De sorpresa, como muchos hechos de la vida, me entero casi de casualidad de la muerte de un amigo, un excompañero de trabajo, producto de este virus asesino. Esta nueva muerte es un digito a los 190 mil 909 fallecidos por esta pandemia. Es apenas un número, pero que envuelve una historia. Una vida hoy fallida. Un desencuentro, de los muchos que tenemos en la vida, pero que no nos permiten contar más. Pasado, presente, nunca futuro, me asaltan. Un desasosiego terrible me invade.
Albert Camus nos “enseñó que somos las decisiones que tomamos, ya sean buenas o malas. Padre del absurdismo, una corriente filosófica que trata de asumir las incongruencias de la vida y la existencia, muchos estudiosos del intelectual destacan que su pensamiento es la respuesta al período convulso en el que le tocó vivir”, y que hoy vivimos si es que vivimos.
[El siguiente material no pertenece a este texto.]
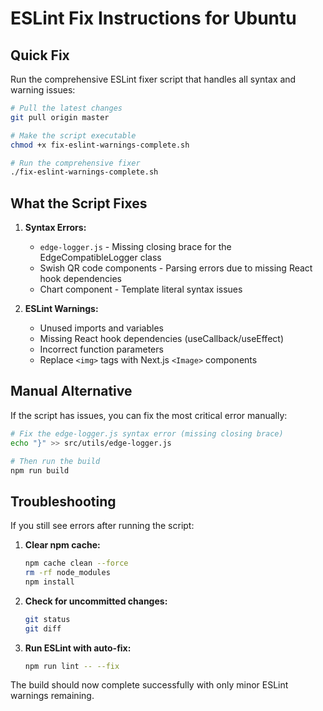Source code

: # ESLint Fix Instructions for Ubuntu

## Quick Fix

Run the comprehensive ESLint fixer script that handles all syntax and warning issues:

```bash
# Pull the latest changes
git pull origin master

# Make the script executable
chmod +x fix-eslint-warnings-complete.sh

# Run the comprehensive fixer
./fix-eslint-warnings-complete.sh
```

## What the Script Fixes

1. **Syntax Errors:**
   - `edge-logger.js` - Missing closing brace for the EdgeCompatibleLogger class
   - Swish QR code components - Parsing errors due to missing React hook dependencies
   - Chart component - Template literal syntax issues

2. **ESLint Warnings:**
   - Unused imports and variables
   - Missing React hook dependencies (useCallback/useEffect)
   - Incorrect function parameters
   - Replace `<img>` tags with Next.js `<Image>` components

## Manual Alternative

If the script has issues, you can fix the most critical error manually:

```bash
# Fix the edge-logger.js syntax error (missing closing brace)
echo "}" >> src/utils/edge-logger.js

# Then run the build
npm run build
```

## Troubleshooting

If you still see errors after running the script:

1. **Clear npm cache:**
   ```bash
   npm cache clean --force
   rm -rf node_modules
   npm install
   ```

2. **Check for uncommitted changes:**
   ```bash
   git status
   git diff
   ```

3. **Run ESLint with auto-fix:**
   ```bash
   npm run lint -- --fix
   ```

The build should now complete successfully with only minor ESLint warnings remaining.
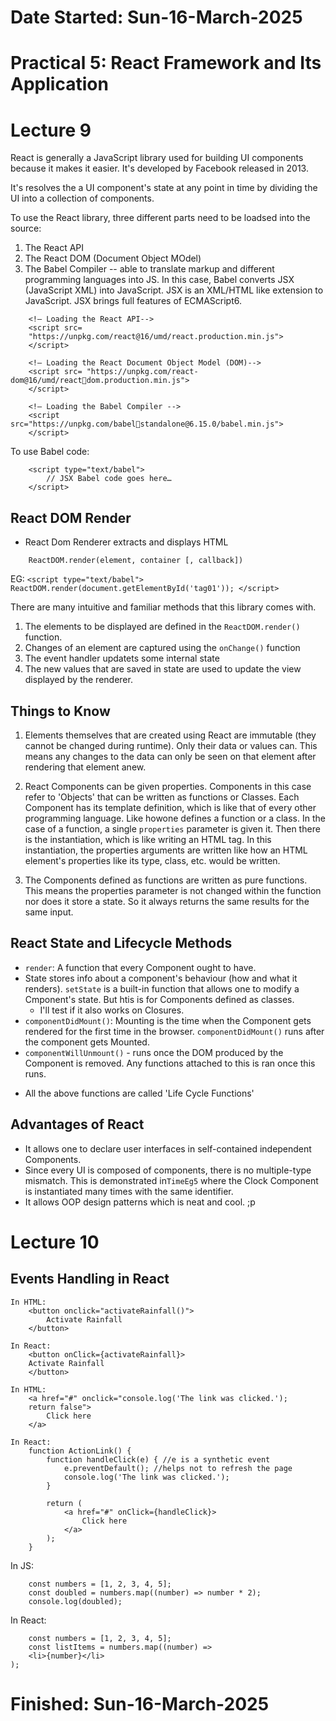 #   Date Started: Sun-16-March-2025


#   Practical 5: React Framework and Its Application

#   Lecture 9

React is generally a JavaScript library used for building UI components because it makes it easier.
It's developed by Facebook released in 2013.

It's resolves the a UI component's state at any point in time by dividing the UI into a collection of components.

To use the React library, three different parts need to be loadsed into the source:
1.  The React API
2.  The React DOM (Document Object MOdel)
3.  The Babel Compiler -- able to translate markup and different programming languages into JS. In this case, Babel converts JSX (JavaScript XML) into JavaScript.
    JSX is an XML/HTML like extension to JavaScript.
    JSX brings full features of ECMAScript6.

```
    <!– Loading the React API-->
    <script src= 
    "https://unpkg.com/react@16/umd/react.production.min.js">
    </script>

    <!– Loading the React Document Object Model (DOM)-->
    <script src= "https://unpkg.com/react-dom@16/umd/reactdom.production.min.js">
    </script>

    <!– Loading the Babel Compiler -->
    <script src="https://unpkg.com/babelstandalone@6.15.0/babel.min.js">
    </script>
```

To use Babel code:
```
    <script type="text/babel">
        // JSX Babel code goes here…
    </script>
```

##  React DOM Render
-   React Dom Renderer extracts and displays HTML
```
    ReactDOM.render(element, container [, callback])
```
EG:
    ```
        <script type="text/babel">
            ReactDOM.render(document.getElementById('tag01'));
        </script>
    ```

There are many intuitive and familiar methods that this library comes with.
1.  The elements to be displayed are defined in the `ReactDOM.render()` function.
2.  Changes of an element are captured using the `onChange()` function
3.  The event handler updatets some internal state
4.  The new values that are saved in state are used to update the view displayed by the renderer.

##  Things to Know
1.  Elements themselves that are created using React are immutable (they cannot be changed during runtime). Only their data or values can.
    This means any changes to the data can only be seen on that element after rendering that element anew.

2.  React Components can be given properties. Components in this case refer to 'Objects' that can be written as functions or Classes.
    Each Component has its template definition, which is like that of every other programming language. Like howone defines a function or a class.
        In the case of a function, a single `properties` parameter is given it. 
    Then there is the instantiation, which is like writing an HTML tag. In this instantiation, the properties arguments are written like how an HTML element's properties like its type, class, etc. would be written.

3.  The Components defined as functions are written as pure functions. This means the properties parameter is not changed within the function nor does it store a state. So it always returns the same results for the same input.

##  React State and Lifecycle Methods
-   `render`: A function that every Component ought to have.
-   State stores info about a component's behaviour (how and what it renders).
    `setState` is a built-in function that allows one to modify a Cmponent's state. But htis is for Components defined as classes.
    *   I'll test if it also works on Closures.
-   `componentDidMount()`: Mounting is the time when the Component gets rendered for the first time in the browser.
    `componentDidMount()` runs after the component gets Mounted.
-   `componentWillUnmount()` - runs once the DOM produced by the Component is removed.
    Any functions attached to this is ran once this runs.

*   All the above functions are called 'Life Cycle Functions'
##  Advantages of React
-   It allows one to declare user interfaces in self-contained independent Components.
-   Since every UI is composed of components, there is no multiple-type mismatch. This is demonstrated in`TimeEg5` where the Clock Component is instantiated many times with the same identifier.
-   It allows OOP design patterns which is neat and cool. ;p
    

#   Lecture 10

##  Events Handling in React

```
In HTML:
    <button onclick="activateRainfall()">
        Activate Rainfall 
    </button>
```

```
In React:
    <button onClick={activateRainfall}>
    Activate Rainfall 
    </button>
```

```
In HTML:
    <a href="#" onclick="console.log('The link was clicked.'); 
    return false">
        Click here 
    </a>
```

```
In React:
    function ActionLink() { 
        function handleClick(e) { //e is a synthetic event
            e.preventDefault(); //helps not to refresh the page
            console.log('The link was clicked.');
        } 
            
        return ( 
            <a href="#" onClick={handleClick}>
                Click here 
            </a>
        ); 
    }
```

In JS:
```
    const numbers = [1, 2, 3, 4, 5]; 
    const doubled = numbers.map((number) => number * 2); 
    console.log(doubled);
```

In React:
```
    const numbers = [1, 2, 3, 4, 5]; 
    const listItems = numbers.map((number) => 
    <li>{number}</li>
);
```
#   Finished: Sun-16-March-2025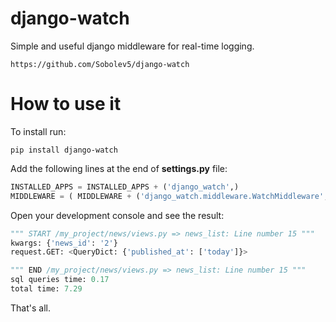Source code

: # django-watch

Simple and useful django middleware for real-time logging.

```no-highlight
https://github.com/Sobolev5/django-watch
```

# How to use it

To install run:
```no-highlight
pip install django-watch
```


Add the following lines at the end of **settings.py** file:
```python
INSTALLED_APPS = INSTALLED_APPS + ('django_watch',)
MIDDLEWARE = ( MIDDLEWARE + ('django_watch.middleware.WatchMiddleware',) )  
```


Open your development console and see the result:
```python
""" START /my_project/news/views.py => news_list: Line number 15 """
kwargs: {'news_id': '2'}
request.GET: <QueryDict: {'published_at': ['today']}>

""" END /my_project/news/views.py => news_list: Line number 15 """
sql queries time: 0.17
total time: 7.29
```

That's all.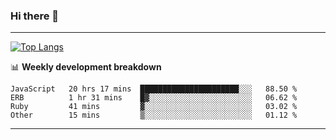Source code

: ### Hi there 👋

-------
[![Top Langs](https://github-readme-stats.vercel.app/api/top-langs/?username=ashish-r)](https://github.com/anuraghazra/github-readme-stats)

📊 **Weekly development breakdown**
<!--START_SECTION:waka-->

```text
JavaScript   20 hrs 17 mins  ██████████████████████░░░   88.50 %
ERB          1 hr 31 mins    █▓░░░░░░░░░░░░░░░░░░░░░░░   06.62 %
Ruby         41 mins         ▓░░░░░░░░░░░░░░░░░░░░░░░░   03.02 %
Other        15 mins         ▒░░░░░░░░░░░░░░░░░░░░░░░░   01.12 %
```

<!--END_SECTION:waka-->
-------

<!--
**ashish-r/ashish-r** is a ✨ _special_ ✨ repository because its `README.md` (this file) appears on your GitHub profile.

Here are some ideas to get you started:

- 🔭 I’m currently working on ...
- 🌱 I’m currently learning ...
- 👯 I’m looking to collaborate on ...
- 🤔 I’m looking for help with ...
- 💬 Ask me about ...
- 📫 How to reach me: ...
- 😄 Pronouns: ...
- ⚡ Fun fact: ...
-->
Inevitable, uno reclama, por qué tantas absurdas partidas. Cada cual desgajada de tajo, como si te cortaran las alas de la alegría para vivir en las sombras de la oscuridad, donde habitamos, ese absurdo del cual nos hablaba con mucho pesimismo y fatal realidad el autor de La peste y El extranjero.
No voy a tratar de explicar sobre los extraños designios de esta cruel lotería, como me indica otro amigo. Son esas teorías, que mejor no explicar, porque nadie en su sano juicio busca la muerte. Esta nos busca y rebusca, no hay forma de hacerle el quite. Es la absurda resignación a saber cuándo nacimos pero nunca cuándo moriremos.
Estamos ad portas del Bicentenario, y no hay electo presidente. Todo es un despelote total, desde los impresentables congresistas, el derrumbe económico y político, hasta la falta de idoneidad en quienes, dizque, nos van a gobernar. Ni modo. Es una suerte de muerte en vida.
Mejor no cuestionar, sino seguir adelante, que al final de cuentas es la única forma de tratar de borrar nuestros malos pasos. Aunque siempre tengo la certeza de que lo malo caminado es solo una mala forma de disimular nuestros escasos aciertos. Esos golpes bajos, que tarde o temprano nos pasan factura. Y de paso asir los retazos de alegría, que nos permitan vivir.
Cada generación, sin duda, se cree destinada a rehacer el mundo. La mía sabe, sin embargo, que no lo rehará. Pero su tarea quizás sea más grande. Consiste en impedir que el mundo se deshaga. Es lo único que no podremos conseguir, porque vamos rumbo al abismo del absurdo, por vivir como animales errantes, sin pensar que la parca acecha. Al final, amigo Enrique, espero que no seas solo un número. Hace tiempo nos desconectamos, quiero pensar que al timbrarte suene ocupado. Solo sé que mejor no marco, porque habrá un sonido seco y vacío, que no es sino el adiós que nunca nos dimos. El hasta pronto, sin retorno.